NLRP3 Inflammasome and Depression

Environmental stimuli propitiate inflammatory responses via activation of the NLRP3 inflammasome and cytokine secretion in MD. Stressors leading to the activation of inflammatory processes and cytokine release have been correlated with changes in brain function and depression onset; it has been postulated that IL-1β secretion is the initial step in the inflammatory cascade linking psychosocial stress to the development of MDD [89]. In agreement with this proposal, IL-1β has been shown to elicit depressive-like behaviors in animals exposed to either acute or chronic unpredictable stressors [85]. Furthermore, clinical findings have shown that patients with MDD have increased blood levels of IL-1β and IL-18, and this is associated with an increased activity of the NLRP3 inflammasome in PBMCs [97]. These data are correlated with findings showing that activation of the NLRP3 inflammasome leads to increased accumulation of myeloid-derived suppressor cells (a heterogeneous population of immature myeloid cells that suppress innate and adaptive immunity by inhibiting T cell proliferation; for review see [100]), which are associated with decreased numbers of peripheral blood T-reg cells and reduced concentrations of anti-inflammatory cytokines, including TGFβ and IL-10 in MD [101]. Thus, it appears that patients with depression have neuroprotective impairments and altered anti-inflammatory T-cell responses, which argues in favor of the hypothesis that activation of the NLRP3 inflammasome, pro-inflammatory signals, and altered immune cell activity concur with MDD [65].

Similar findings have shown increased expression of both IL-1β and NLRP3-inflammasome mRNA in the brains of mice exhibiting depressive-like behaviors after LPS administration.

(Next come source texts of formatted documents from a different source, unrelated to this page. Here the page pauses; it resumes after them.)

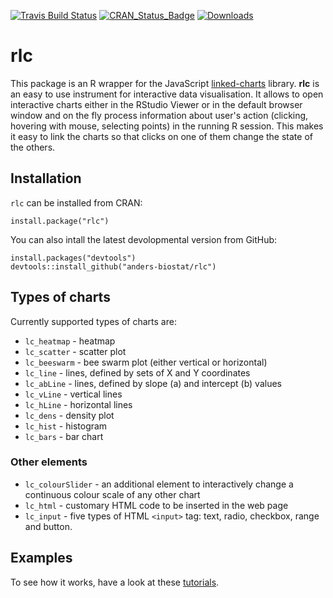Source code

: [![Travis Build Status](https://travis-ci.org/anders-biostat/rlc.svg?branch=master)](https://travis-ci.org/anders-biostat/rlc)
[![CRAN\_Status\_Badge](http://www.r-pkg.org/badges/version/rlc)](https://cran.r-project.org/package=rlc)
[![Downloads](http://cranlogs.r-pkg.org/badges/rlc?color=brightgreen)](http://www.r-pkg.org/pkg/rlc)

# rlc

This package is an R wrapper for the JavaScript 
[linked-charts](https://kloivenn.github.io/linked-charts) library.
**rlc** is an easy to use instrument for interactive data visualisation.
It allows to open interactive charts either in the RStudio Viewer or
in the default browser window and on the fly process information about user's
action (clicking, hovering with mouse, selecting points) in the running R session.
This makes it easy to link the charts so that clicks on one of them change the state
of the others.

## Installation

`rlc` can be installed from CRAN:

```
install.package("rlc")
```

You can also intall the latest devolopmental version from GitHub:

```
install.packages("devtools")
devtools::install_github("anders-biostat/rlc")
```

## Types of charts

Currently supported types of charts are:
- ```lc_heatmap``` - heatmap
- ```lc_scatter``` - scatter plot
- ```lc_beeswarm``` - bee swarm plot (either vertical or horizontal)
- ```lc_line``` - lines, defined by sets of X and Y coordinates
- ```lc_abLine``` - lines, defined by slope (a) and intercept (b) values
- ```lc_vLine``` - vertical lines
- ```lc_hLine``` - horizontal lines
- ```lc_dens``` - density plot
- ```lc_hist``` - histogram
- ```lc_bars``` - bar chart

### Other elements
- ```lc_colourSlider``` - an additional element to interactively change a continuous colour scale of any other chart
- ```lc_html``` - customary HTML code to be inserted in the web page
- ```lc_input``` - five types of HTML ```<input>``` tag: text, radio, checkbox, range and button.

## Examples
To see how it works, have a look at these [tutorials](https://anders-biostat.github.io/linked-charts/rlc/).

These data suggest that inflammatory components and immune mediators are involved in the connection linking psychosocial stress to MDD [102]. Although some studies have proposed a critical role for mitochondrial rupture during NLRP3 activation [103, 104], recent studies showed that the inflammasome pathway in MDD does not depend on mitochondrial dysfunction [97]. While the mechanisms underlying the effect of psychosocial stress on inflammasome formation are still a matter of dispute, clinical studies have shown how antidepressant medications can regulate inflammasome activation. For example, amitriptyline (a common tricyclic antidepressant) inhibits IL-1β and IL-18 production, as well as NLRP3 and caspase-1 gene expression in patients with MDD [97]. Similar findings have been reported for glyburide, an anti-diabetic drug that inhibits caspase-1 activation and IL-1β secretion, and it has been proposed to be effective as an inhibitor of NLRP3 formation following stress-induced depression [105]. Furthermore, selective serotonin reuptake inhibitors (SSRIs) (excluding tricyclic antidepressants) increase TNF-α and IFN-gamma (IFN-χ) levels in the frontal cortex, which is inhibited by anti-inflammatory agents [106]. These findings suggest that SSRIs and tricyclic antidepressants rely on different mechanisms when interacting with anti-inflammatory drugs. Moreover, antidepressants reduce LPS-induced peripheral IL-6 and TNF-α production [107]. Chronic SSRI administration also attenuates CRH, TNF-α, and IL-1β mRNA expression in the hypothalamus [108]. Thus, it will be interesting to explore in clinical trials the pharmacobiological effects of anti-inflammatory agents on the efficacy of antidepressants in patients with MDD [108] (Fig. 2).

Glucocorticoids and the NLRP3 Inflammasome

Chronic stress and GCs have been reported to modulate the microglia immunophenotype [26, 85, 97] as demonstrated by the effects of GCs in upregulating the expression and activation of MHCII and Iba-1 antigens in CNS macrophages (perivascular macrophages) and microglia, suggesting that stress and GCs can alter the immunophenotype of myeloid cells. For instance, different studies have shown that GCs may prime a distinct set of macrophage populations, regardless of their micro-environmental milieu [26, 102]. Thus, GCs appear to play a pivotal role in chronic stress-induced neuroinflammatory priming [26, 85, 97, 103] and are sufficient to prime neuroinflammatory responses to subsequent pro-inflammatory insults. [26, 104]. The NLRP3 inflammasome [multi-protein complex associated with the adaptor protein-ASC and pro-caspase-1] is the only inflammasome known to be primed by GCs [26, 105].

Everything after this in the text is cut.